This review will contain spoilers!
In many sentences:
I took my time reading Brave Story in part because I finished it in November, while I was writing for NaNoWriMo. However, it was also just a long, slow reading, and it never really compelled me to keep going. I didn't dislike it, but I was never really captivated by the story, and that's probably the biggest problem I had with this book.
The first 2 or 3 hundred pages, before Wataru really gets to Vision are definitely the slowest. Ultimately they are worth it, because it presents a compelling reason for Wataru to go to Vision, and it provides context for the decision at the end (saving Vision instead of changing his own destiny) being a difficult choice. If we didn't understand that Wataru was making a hard choice, the ending would be awful. As it is, it builds well and the ending is strong.

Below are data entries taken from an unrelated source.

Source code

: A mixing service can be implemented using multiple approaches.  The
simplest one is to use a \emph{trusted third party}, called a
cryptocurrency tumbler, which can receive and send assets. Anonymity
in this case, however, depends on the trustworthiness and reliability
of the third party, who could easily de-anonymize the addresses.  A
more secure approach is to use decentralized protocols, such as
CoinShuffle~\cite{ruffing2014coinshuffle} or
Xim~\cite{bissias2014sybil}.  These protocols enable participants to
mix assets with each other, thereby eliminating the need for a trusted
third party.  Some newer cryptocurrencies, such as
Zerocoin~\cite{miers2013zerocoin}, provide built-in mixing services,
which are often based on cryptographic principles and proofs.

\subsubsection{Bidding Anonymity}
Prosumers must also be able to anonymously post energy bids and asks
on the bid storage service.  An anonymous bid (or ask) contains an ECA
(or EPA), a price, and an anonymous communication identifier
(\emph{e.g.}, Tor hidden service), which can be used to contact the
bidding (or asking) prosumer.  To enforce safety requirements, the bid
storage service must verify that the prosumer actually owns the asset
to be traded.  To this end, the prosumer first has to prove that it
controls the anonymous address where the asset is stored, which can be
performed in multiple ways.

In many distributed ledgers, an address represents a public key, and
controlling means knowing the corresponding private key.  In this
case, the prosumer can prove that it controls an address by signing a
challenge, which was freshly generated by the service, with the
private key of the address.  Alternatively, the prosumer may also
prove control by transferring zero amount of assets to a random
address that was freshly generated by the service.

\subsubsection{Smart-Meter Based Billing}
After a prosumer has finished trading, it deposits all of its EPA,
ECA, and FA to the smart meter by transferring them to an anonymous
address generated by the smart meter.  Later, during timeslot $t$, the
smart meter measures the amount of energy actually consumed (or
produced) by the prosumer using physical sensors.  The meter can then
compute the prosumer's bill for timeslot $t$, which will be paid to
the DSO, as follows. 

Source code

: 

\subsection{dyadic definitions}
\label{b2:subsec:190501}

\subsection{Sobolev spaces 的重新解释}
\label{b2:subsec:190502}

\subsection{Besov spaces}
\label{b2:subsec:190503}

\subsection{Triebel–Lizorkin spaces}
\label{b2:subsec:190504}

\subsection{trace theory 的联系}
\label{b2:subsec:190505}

The entire theme that Wataru must learn to handle whatever destiny throws at him, rather than expecting this one change to make the rest of his life perfect, is also handled well. Yes, it does come right out and say all of this, but it gets there in such a way that the lack of subtlety wasn't annoying. If we didn't see how Wataru came to these decisions, how he developed friendships that were meaningful in Vision, this would have been terrible, but as it was it worked.
Unfortunately, while there are certainly some good elements to this book, the fact that this fantasy world didn't grab me the way great books do, leaves me a little indifferent to it. I wouldn't actively discourage anyone from reading it, but I won't evangelize it to those wanting something to read either. So, in the end, I don't recommend this book, but if you want something that explores these themes, and that takes place in a unique fantasy world, it has enough positive aspects to make it worth reading. Another way I can put this is, I can't recommend it to anyone else, because I don't want to read it again.